Online personality Father Max (Ryan Guzman) hosts ‘The Cleansing Hour’, a show that livestreams exorcisms every week. Produced by his childhood friend Drew (Kyle Gallner), they have found their show and friendship heading towards a crossroads. Max wants the fame and glory that is taking too long to build and Drew wants to be with his fiancée Lane (Alix Angelis) and to move on from the show. When an actor no shows Lane is persuaded to be the exorcisee that week. But from the start, things begin to go wrong live on air for hundreds of thousands worldwide to see.
You would be forgiven that we are set for an amusing satire with some horror elements in the first act and credit has to go to the writers for easing the audience in this way. We get to know the dynamic of the crew, the show and importantly our leads. We have been expertly set up and when the other foot drops in where The Cleansing Hour goes, it is a tad more unexpected than you would expect.
Taking The Monster Squad direction of an actor having to portray his real-life persona to safe not only himself but his best friend and his fiancée. Max is in a no-win situation here as the anti-hero. The direction our demon takes him down to get his comeuppance is both gratifying and humorous. He needs to see what he has been doing is not right and our trapped Lane will make him more than aware.
This is as simple a plot as you can imagine and instead of making this just a straight found footage film. Which honestly would have ruined the film by the way. We get to see the outside world of the show. We meet the audience members our in the bar. Opening the audience up to seeing people watch the show ala The Truman Show. Seeing others react to what we are all witnessing allows for the breaks away from the horrific events onscreen.
This touch is also a biting indictment of the world we live in. While all of this is going on via peoples screen and eventually spread onto the news. At no point it seems do the police come to halt it. It would not be hard to find the building, yet it seems as if no one contacts them as it is viewed as everything happening is a show. The audience numbers grow as events get darker and all these people do is watch and comment. It must have been a right giggle for the team to write all of those comments. Honestly watch The Cleansing Hour a few times and read the comments filter down the side of the screen.
We venture into Evil Dead territory (2014 version in style) with the effects and it works so well. Damien LeVeek truly lucked out in obtaining Studio ADI (Alec Gillis and Tom Woodruff Jr) in doing their special effects for some of the designs, as they do stand out and help take The Cleansing Hour to another level. Ilinca Angelescu and Ionel Popa have also done exceptional work in their special effects makeup work. They have all made the low budget spread so well and you would honestly believe there was a lot more money spent on it than there is.

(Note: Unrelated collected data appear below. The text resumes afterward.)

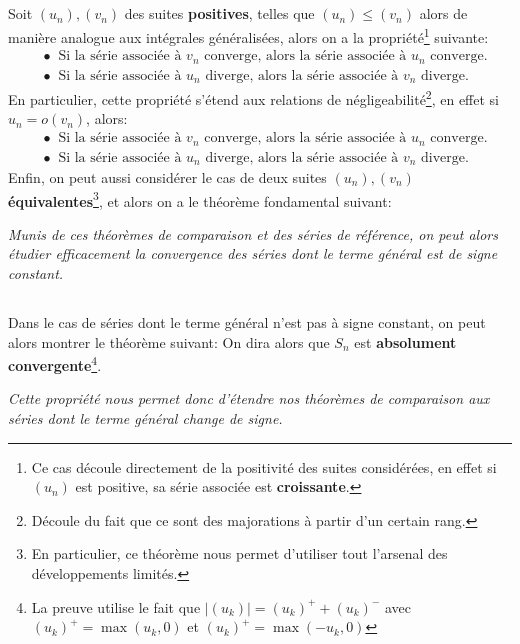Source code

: \subsection*{}
Soit \((u_n),(v_n)\) des suites \textbf{positives}, telles que \((u_n) \leq (v_n)\) alors de manière analogue aux intégrales généralisées, alors on a la propriété\footnote[1]{Ce cas découle directement de la positivité des suites considérées, en effet si \((u_n)\) est positive, sa série associée est \textbf{croissante}.} suivante:
\begin{align*}
   &\bullet \;\; \text{Si la série associée à \(v_n\) converge, alors la série associée à \(u_n\) converge.} \\
   &\bullet \;\; \text{Si la série associée à \(u_n\) diverge, alors la série associée à \(v_n\) diverge.}
\end{align*}
En particulier, cette propriété s'étend aux relations de négligeabilité\footnote[2]{Découle du fait que ce sont des majorations à partir d'un certain rang.}, en effet si \(u_n = o(v_n)\), alors:
\begin{align*}
   &\bullet \;\; \text{Si la série associée à \(v_n\) converge, alors la série associée à \(u_n\) converge.} \\
   &\bullet \;\; \text{Si la série associée à \(u_n\) diverge, alors la série associée à \(v_n\) diverge.}
\end{align*}
Enfin, on peut aussi considérer le cas de deux suites \((u_n), (v_n)\) \textbf{équivalentes}\footnote[3]{En particulier, ce théorème nous permet d'utiliser tout l'arsenal des développements limités.}, et alors on a le théorème fondamental suivant:
\begin{center}
   \textit{Munis de ces théorèmes de comparaison et des séries de référence, on peut alors étudier efficacement la convergence des séries dont le terme général est de signe constant.}
\end{center}
\subsection*{}
Dans le cas de séries dont le terme général n'est pas à signe constant, on peut alors montrer le théorème suivant:
On dira alors que \(S_n\) est \textbf{absolument convergente}\footnote[4]{La preuve utilise le fait que \(|(u_k)| = (u_k)^+ + (u_k)^-\) avec \((u_k)^+ = \max(u_k, 0)\) et \((u_k)^+ = \max(-u_k, 0)\)}.
\begin{center}
   \textit{Cette propriété nous permet donc d'étendre nos théorèmes de comparaison aux séries dont le terme général change de signe.}
\end{center}
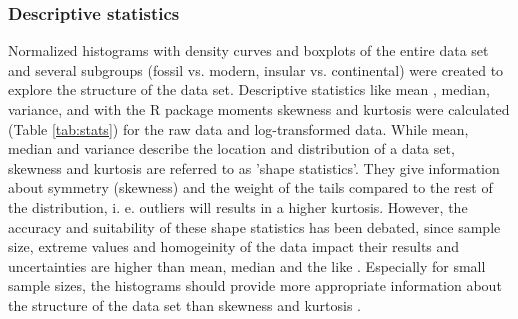 



\subsubsection{Descriptive statistics}
Normalized histograms with density curves and boxplots of the entire data set and several subgroups (fossil vs. modern, insular vs. continental) were created to explore the structure of the data set. Descriptive statistics like mean , median, variance, and with the R package moments \citep{Komsta2015} skewness and kurtosis were calculated (Table \ref{tab:stats}) for the raw data and log-transformed data. While mean, median and variance describe the location and distribution of a data set, skewness and kurtosis are referred to as 'shape statistics'. They give information about symmetry (skewness) and the weight of the tails compared to the rest of the distribution, i. e. outliers will results in a higher kurtosis. However, the accuracy and suitability of these shape statistics has been debated, since sample size, extreme values and homogeinity of the data impact their results and uncertainties are higher than mean, median and the like \citep{McNeese2016, Bai2005}. Especially for small sample sizes, the histograms should provide more appropriate information about the structure of the data set than skewness and kurtosis \citep{McNeese2016}.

For a horror like this. It requires the makeup and special effects to look good otherwise the film will fall on its face. When the gore and effects come in you don’t expect it to be as practical as it is. Usually, we would get cheap CGI not so here and it makes the horror fan in you gasp and get a kick of delight at the same time.
While the crux of the story is about our two male characters, the absolute star of The Cleansing Hour is Alix Angelis. For how much of the film she is trapped to a char, she can power the film in its lulls. Her movements work and she has such great physicality in the role, putting her body into awkward angles to make the exorcism show its effect on her. Angelis also has to switch between her character Lane and the demon. Which means she has to very careful on making sure she doesn’t go off into comical parody. Happily, she keeps it as straight as possible allowing believability to form in her performance.
Our three leads excel with what they have been given with and they perform their roles well (excellently in Angelis’ case). Yet the script lets them down here. Instead of the entire exorcism connecting fluidly as you would hope, we are left with several ideas joined together. Now these are very god set pieces and ideas brought into the picture, but they do lack that connection. We know Max isn’t the best guy morally, but do we need to have that hammered into us as much? This feeling of padding to our next moment causes an audience disconnect and the cliché tropes to keep going hurts the film a tad.
With the promising script. Based off a short of the same name. Horwitz has finally brought something new to the table for audiences starving for good exorcism content. Our ending is clichéd slightly. However, it is well done and the special effects to get us there and the cutaways are horrifically entertaining. A hint or at least a thought of a sequel and in all honesty there is room to take the series from where we leave it.
The Cleansing Hour is fresh and as entertaining as any horror you will see this year. The satire is rife throughout, yet when it needs to get serious it does so very well. With some great performances and effects, this is a horror film that ups the entertainment dial up to 11.
The Cleansing Hour is available to watch on Shudder now.